Abbas Kiarostami’s Ten has been a highlight of my ongoing and extremely rewarding mini-Iranian film fest. For the uninitiated, in Ten, Kiarostami films ten conversations, each of which takes place in the front seat of a single car over an undefined period of days or weeks. The driver of the car, a woman, appears in every scene. She converses with her son, her sister, a friend, and even a couple of strangers. Kiarostami films the action by placing two digital cameras on the dash, one facing the driver’s seat, the other the passenger’s. The film’s formal conceits and socio-political commentary provide ample opportunities for discussion.
With the film located entirely within the front seat of a single automobile driven by a woman, the director creates a space to relate with those “lesser” or “forgotten” members of Middle Eastern society: women and children. This gives viewers a unique opportunity to enter into the world of Middle Eastern women, so often covered up by patriarchal society. Kiarostami presents them as a diverse group, with differing views and reactions to any number of societal issues: sex, marriage, divorce, prayer, parenting, and beauty.

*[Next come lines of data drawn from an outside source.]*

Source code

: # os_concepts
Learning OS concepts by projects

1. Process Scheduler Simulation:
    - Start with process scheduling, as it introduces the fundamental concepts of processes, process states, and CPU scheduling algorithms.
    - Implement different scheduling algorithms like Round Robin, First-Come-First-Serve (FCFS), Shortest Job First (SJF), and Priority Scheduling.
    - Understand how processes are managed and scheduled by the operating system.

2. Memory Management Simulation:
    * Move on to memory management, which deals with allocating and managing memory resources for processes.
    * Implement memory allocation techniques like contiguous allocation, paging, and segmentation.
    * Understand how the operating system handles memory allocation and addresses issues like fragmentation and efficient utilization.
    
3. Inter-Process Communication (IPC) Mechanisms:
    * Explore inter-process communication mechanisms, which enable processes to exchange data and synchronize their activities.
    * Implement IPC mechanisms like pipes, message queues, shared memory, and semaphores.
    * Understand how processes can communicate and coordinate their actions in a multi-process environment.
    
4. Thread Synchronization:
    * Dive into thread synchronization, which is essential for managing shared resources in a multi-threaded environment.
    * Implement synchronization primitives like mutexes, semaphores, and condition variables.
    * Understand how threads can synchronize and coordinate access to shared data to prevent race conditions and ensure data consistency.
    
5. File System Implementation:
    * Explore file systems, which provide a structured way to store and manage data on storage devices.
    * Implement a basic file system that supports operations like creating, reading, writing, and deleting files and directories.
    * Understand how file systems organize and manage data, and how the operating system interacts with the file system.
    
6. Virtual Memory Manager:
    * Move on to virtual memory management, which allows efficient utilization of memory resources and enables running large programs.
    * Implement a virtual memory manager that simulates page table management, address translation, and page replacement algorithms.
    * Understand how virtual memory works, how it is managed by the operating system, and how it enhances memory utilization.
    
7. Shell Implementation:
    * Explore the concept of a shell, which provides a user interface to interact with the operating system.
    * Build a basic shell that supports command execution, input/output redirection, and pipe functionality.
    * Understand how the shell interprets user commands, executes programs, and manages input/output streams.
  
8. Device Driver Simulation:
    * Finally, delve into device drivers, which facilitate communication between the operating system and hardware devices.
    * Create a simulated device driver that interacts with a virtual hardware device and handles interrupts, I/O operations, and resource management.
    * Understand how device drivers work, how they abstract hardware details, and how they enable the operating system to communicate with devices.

Yet while their diversity is apparent, the formal constraints of the single camera placement go beyond opportunities for interesting and occasionally mundane conversation. The single camera placement presents a confined and constricted space, mirrored in a way through the traditional head scarves the women wear. Of interest here is not simply that the car proves restrictive in some sense, but that by its very nature, it allows greater freedom through the ability to travel greater distances. No doubt these women travel to a variety of places quickly, but in the context of the film, we only ever see them inside or connected with this moving metal box. Such a move on Kiarostami’s part offers a unique portrait of contemporary Iranian society: greater freedom, albeit with continued and constant restraint.
Playing off this idea, when the driver picks up two different strangers, one a devout worshipper, the other a prostitute, Kiarostami appears to notice the peculiarity of the two women, both of whom appear on camera only as they are outside the car. In this way they avoid the constraints the vehicle provides. One is devoted to religion, the other to sex, one to the spiritual life, the other to the fleshly. Yet at each of these extremes, these women find a kind of freedom from the social restrictions that bind most middle-of-the-road women. This is further solidified in a dramatic scene near the end when the driver’s friend and fellow worshipper reveals her own extreme reaction to a loss in her life. At least for these women, it appears freedom comes only at the fringes of society.